[Data extracted from a collection]
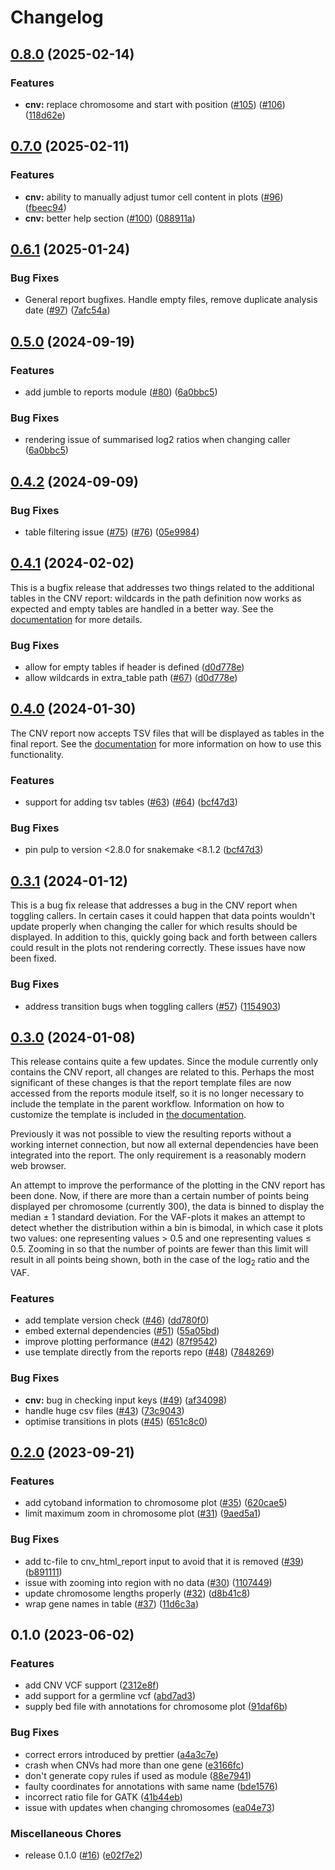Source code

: # Changelog

## [0.8.0](https://github.com/hydra-genetics/reports/compare/v0.7.0...v0.8.0) (2025-02-14)


### Features

* **cnv:** replace chromosome and start with position ([#105](https://github.com/hydra-genetics/reports/issues/105)) ([#106](https://github.com/hydra-genetics/reports/issues/106)) ([118d62e](https://github.com/hydra-genetics/reports/commit/118d62ead0e3c3cbd42d4be9680b024248b29adc))

## [0.7.0](https://github.com/hydra-genetics/reports/compare/v0.6.1...v0.7.0) (2025-02-11)


### Features

* **cnv:** ability to manually adjust tumor cell content in plots ([#96](https://github.com/hydra-genetics/reports/issues/96)) ([fbeec94](https://github.com/hydra-genetics/reports/commit/fbeec94cc83815d08155ba1887c30948d083495d))
* **cnv:** better help section ([#100](https://github.com/hydra-genetics/reports/issues/100)) ([088911a](https://github.com/hydra-genetics/reports/commit/088911adce16dbb6d5230bd06c5fa4174e9bbe00))

## [0.6.1](https://github.com/hydra-genetics/reports/compare/v0.6.0...v0.6.1) (2025-01-24)


### Bug Fixes

* General report bugfixes. Handle empty files, remove duplicate analysis date ([#97](https://github.com/hydra-genetics/reports/issues/97)) ([7afc54a](https://github.com/hydra-genetics/reports/commit/7afc54a6bbcb560776857a8db6f44feedec5cd5e))

## [0.5.0](https://github.com/hydra-genetics/reports/compare/v0.4.2...v0.5.0) (2024-09-19)


### Features

* add jumble to reports module ([#80](https://github.com/hydra-genetics/reports/issues/80)) ([6a0bbc5](https://github.com/hydra-genetics/reports/commit/6a0bbc5a73360ce2720c186bc147b1f173dfc3d7))


### Bug Fixes

* rendering issue of summarised log2 ratios when changing caller ([6a0bbc5](https://github.com/hydra-genetics/reports/commit/6a0bbc5a73360ce2720c186bc147b1f173dfc3d7))

## [0.4.2](https://github.com/hydra-genetics/reports/compare/v0.4.1...v0.4.2) (2024-09-09)


### Bug Fixes

* table filtering issue ([#75](https://github.com/hydra-genetics/reports/issues/75)) ([#76](https://github.com/hydra-genetics/reports/issues/76)) ([05e9984](https://github.com/hydra-genetics/reports/commit/05e9984eab0dcaa75d442572bbadaf14ed3b2807))

## [0.4.1](https://github.com/hydra-genetics/reports/compare/v0.4.0...v0.4.1) (2024-02-02)

This is a bugfix release that addresses two things related to the additional tables in the CNV report: wildcards in the path definition now works as expected and empty tables are handled in a better way. See the [documentation](https://hydra-genetics-reports.readthedocs.io/en/latest/reports/#additional-tables) for more details.

### Bug Fixes

* allow for empty tables if header is defined ([d0d778e](https://github.com/hydra-genetics/reports/commit/d0d778e198dadd461bf28c84ef17d16216d62174))
* allow wildcards in extra_table path ([#67](https://github.com/hydra-genetics/reports/issues/67)) ([d0d778e](https://github.com/hydra-genetics/reports/commit/d0d778e198dadd461bf28c84ef17d16216d62174))

## [0.4.0](https://github.com/hydra-genetics/reports/compare/v0.3.1...v0.4.0) (2024-01-30)

The CNV report now accepts TSV files that will be displayed as tables in the final report. See the [documentation](https://hydra-genetics-reports.readthedocs.io/en/latest/reports/#additional-tables) for more information on how to use this functionality.

### Features

* support for adding tsv tables ([#63](https://github.com/hydra-genetics/reports/issues/63)) ([#64](https://github.com/hydra-genetics/reports/issues/64)) ([bcf47d3](https://github.com/hydra-genetics/reports/commit/bcf47d395853db8452d2a73b95e39017c38d30f4))


### Bug Fixes

* pin pulp to version &lt;2.8.0 for snakemake <8.1.2 ([bcf47d3](https://github.com/hydra-genetics/reports/commit/bcf47d395853db8452d2a73b95e39017c38d30f4))

## [0.3.1](https://github.com/hydra-genetics/reports/compare/v0.3.0...v0.3.1) (2024-01-12)

This is a bug fix release that addresses a bug in the CNV report when toggling callers. In certain cases it could happen that data points wouldn't update properly when changing the caller for which results should be displayed. In addition to this, quickly going back and forth between callers could result in the plots not rendering correctly. These issues have now been fixed.

### Bug Fixes

* address transition bugs when toggling callers ([#57](https://github.com/hydra-genetics/reports/issues/57)) ([1154903](https://github.com/hydra-genetics/reports/commit/1154903f7cc86b8f575eed48f3683054fa33a644))

## [0.3.0](https://github.com/hydra-genetics/reports/compare/v0.2.0...v0.3.0) (2024-01-08)

This release contains quite a few updates. Since the module currently only contains the CNV report, all changes are related to this. Perhaps the most significant of these changes is that the report template files are now accessed from the reports module itself, so it is no longer necessary to include the template in the parent workflow. Information on how to customize the template is included in [the documentation](https://hydra-genetics-reports.readthedocs.io/en/latest/reports/).

Previously it was not possible to view the resulting reports without a working internet connection, but now all external dependencies have been integrated into the report. The only requirement is a reasonably modern web browser.

An attempt to improve the performance of the plotting in the CNV report has been done. Now, if there are more than a certain number of points being displayed per chromosome (currently 300), the data is binned to display the median &pm; 1 standard deviation. For the VAF-plots it makes an attempt to detect whether the distribution within a bin is bimodal, in which case it plots two values: one representing values &gt; 0.5 and one representing values &leq; 0.5. Zooming in so that the number of points are fewer than this limit will result in all points being shown, both in the case of the log<sub>2</sub> ratio and the VAF.

### Features

* add template version check ([#46](https://github.com/hydra-genetics/reports/issues/46)) ([dd780f0](https://github.com/hydra-genetics/reports/commit/dd780f0efc0236584b8fdee91bbd0853ab0ee677))
* embed external dependencies ([#51](https://github.com/hydra-genetics/reports/issues/51)) ([55a05bd](https://github.com/hydra-genetics/reports/commit/55a05bd77a690beb065b7204db881f6baaf5adaa))
* improve plotting performance ([#42](https://github.com/hydra-genetics/reports/issues/42)) ([87f9542](https://github.com/hydra-genetics/reports/commit/87f9542539c7589de9336a7a275aa025e92fff4f))
* use template directly from the reports repo ([#48](https://github.com/hydra-genetics/reports/issues/48)) ([7848269](https://github.com/hydra-genetics/reports/commit/7848269f43444fc55091139b37ebf34568417e32))


### Bug Fixes

* **cnv:** bug in checking input keys ([#49](https://github.com/hydra-genetics/reports/issues/49)) ([af34098](https://github.com/hydra-genetics/reports/commit/af340981e520e6e95f9649622d6b8e1e94ebce9a))
* handle huge csv files ([#43](https://github.com/hydra-genetics/reports/issues/43)) ([73c9043](https://github.com/hydra-genetics/reports/commit/73c904387f0c40c54c62dd2676b58534015644ab))
* optimise transitions in plots ([#45](https://github.com/hydra-genetics/reports/issues/45)) ([651c8c0](https://github.com/hydra-genetics/reports/commit/651c8c0d5fee3506707237374855e0123fceca89))

## [0.2.0](https://github.com/hydra-genetics/reports/compare/v0.1.0...v0.2.0) (2023-09-21)


### Features

* add cytoband information to chromosome plot ([#35](https://github.com/hydra-genetics/reports/issues/35)) ([620cae5](https://github.com/hydra-genetics/reports/commit/620cae58ac35abcb102487039cebe3bb2ff170ee))
* limit maximum zoom in chromosome plot ([#31](https://github.com/hydra-genetics/reports/issues/31)) ([9aed5a1](https://github.com/hydra-genetics/reports/commit/9aed5a1a4a99e62428872a710828c5d3e87f2aab))


### Bug Fixes

* add tc-file to cnv_html_report input to avoid that it is removed ([#39](https://github.com/hydra-genetics/reports/issues/39)) ([b891111](https://github.com/hydra-genetics/reports/commit/b891111a835ffdd201ce405151014f11ff545ede))
* issue with zooming into region with no data ([#30](https://github.com/hydra-genetics/reports/issues/30)) ([1107449](https://github.com/hydra-genetics/reports/commit/11074497e57652c3d2116260ae0642f3989fb88b))
* update chromosome lengths properly ([#32](https://github.com/hydra-genetics/reports/issues/32)) ([d8b41c8](https://github.com/hydra-genetics/reports/commit/d8b41c80dddf9817f73849908c66bf005d0cc600))
* wrap gene names in table ([#37](https://github.com/hydra-genetics/reports/issues/37)) ([11d6c3a](https://github.com/hydra-genetics/reports/commit/11d6c3a9dd1e22352f0c7021b352e8049ed2c175))

## 0.1.0 (2023-06-02)


### Features

* add CNV VCF support ([2312e8f](https://github.com/hydra-genetics/reports/commit/2312e8f3d1c4ba287fced98467cccebcd42fe365))
* add support for a germline vcf ([abd7ad3](https://github.com/hydra-genetics/reports/commit/abd7ad34d64a45196605bb62080ffe1c572c017a))
* supply bed file with annotations for chromosome plot ([91daf6b](https://github.com/hydra-genetics/reports/commit/91daf6bc9b199b5e38c8d7c80d2cd27215f1d9c0))


### Bug Fixes

* correct errors introduced by prettier ([a4a3c7e](https://github.com/hydra-genetics/reports/commit/a4a3c7e3402d2c0f9b1c9b3ecd158592427c4c8c))
* crash when CNVs had more than one gene ([e3166fc](https://github.com/hydra-genetics/reports/commit/e3166fcf2246d6fe813ea484dde4b8c42b2e74ab))
* don't generate copy rules if used as module ([88e7941](https://github.com/hydra-genetics/reports/commit/88e79419600e66c4c1ba20f003b61fd7e5ede6d0))
* faulty coordinates for annotations with same name ([bde1576](https://github.com/hydra-genetics/reports/commit/bde15767469b367857b3cbd5a171119e6a1c3363))
* incorrect ratio file for GATK ([41b44eb](https://github.com/hydra-genetics/reports/commit/41b44eba3548e3059f5768e78b65af35d3d87b22))
* issue with updates when changing chromosomes ([ea04e73](https://github.com/hydra-genetics/reports/commit/ea04e738e04469f1c4edbed02c4a81a2a673ab89))


### Miscellaneous Chores

* release 0.1.0 ([#16](https://github.com/hydra-genetics/reports/issues/16)) ([e02f7e2](https://github.com/hydra-genetics/reports/commit/e02f7e29e77b2b710fee3a6926ce57b05fd7590f))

Work to complete —
Among the lines above, find those with the word "version". Copy them.

Written response —
* pin pulp to version &lt;2.8.0 for snakemake <8.1.2 ([bcf47d3](https://github.com/hydra-genetics/reports/commit/bcf47d395853db8452d2a73b95e39017c38d30f4))
* add template version check ([#46](https://github.com/hydra-genetics/reports/issues/46)) ([dd780f0](https://github.com/hydra-genetics/reports/commit/dd780f0efc0236584b8fdee91bbd0853ab0ee677))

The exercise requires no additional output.